Liverpool-based ADHD Foundation is celebrating its 10th anniversary this year as a charity. The Foundation approached Umbrella Store with an idea for a project, which was to be displayed in Liverpool city centre. The idea was to use a street art project to raise awareness for Attention Deficit and Hyperactivity Disorder (ADHD) and autism, hence the colourful Umbrella Project, which ran from the end of June, through to August 2017.
Creating the Umbrella Project
Umbrella Store worked with ADHD’s partners to print designs and logos on the panels of 200 brightly coloured umbrellas, suspended over Church Alley, leading up to the Bluecoat school. The rainbow brolly installation not only offered Umbrella Store an opportunity for greater brand outreach but also to be part of a worthy cause.
The 200 umbrellas were signed by pupils from St Oswald’s primary school in Old Swan and also students from other Merseyside schools. These students were excited about the project because many of them have ADHD, autism, and other neurodevelopment conditions.

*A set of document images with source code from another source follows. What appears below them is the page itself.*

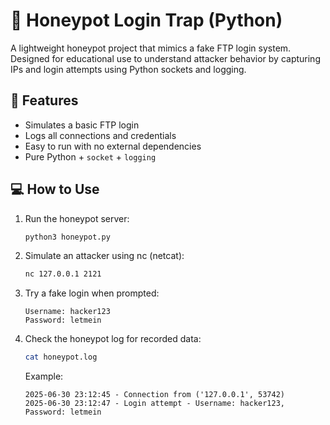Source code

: # 🎯 Honeypot Login Trap (Python)

A lightweight honeypot project that mimics a fake FTP login system. Designed for educational use to understand attacker behavior by capturing IPs and login attempts using Python sockets and logging.

## 🔐 Features

- Simulates a basic FTP login
- Logs all connections and credentials
- Easy to run with no external dependencies
- Pure Python + `socket` + `logging`

## 💻 How to Use

1. Run the honeypot server:
   ```bash
   python3 honeypot.py
   ```

2. Simulate an attacker using nc (netcat):   
   ```bash
   nc 127.0.0.1 2121
   ```

3. Try a fake login when prompted:
   ```
   Username: hacker123
   Password: letmein
   ```

4. Check the honeypot log for recorded data:
   ```bash
   cat honeypot.log
   ```

   Example:
   ```
   2025-06-30 23:12:45 - Connection from ('127.0.0.1', 53742)
   2025-06-30 23:12:47 - Login attempt - Username: hacker123, Password: letmein
   ```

They were an integral part of this project, and their choice of name was an inspiration, as disclosed by Dr Tony Lloyd, Chief executive of ADHD Foundation.
Making the invisible, visible
Dr Lloyd explained why the name and selected project were relevant to their awareness campaign, by stating that ADHD and autism are ‘umbrella terms’ for a whole variety of neurodevelopment difficulties and that the Foundation wanted to highlight that fact, and also challenge the stigma of these disabilities, which can be ‘invisible’. He further said that the Umbrella Project was about reminding adults, including parents, potential employees and teachers, that young people with ADHD and other conditions possess many talents, gifts and skills that they could offer the community.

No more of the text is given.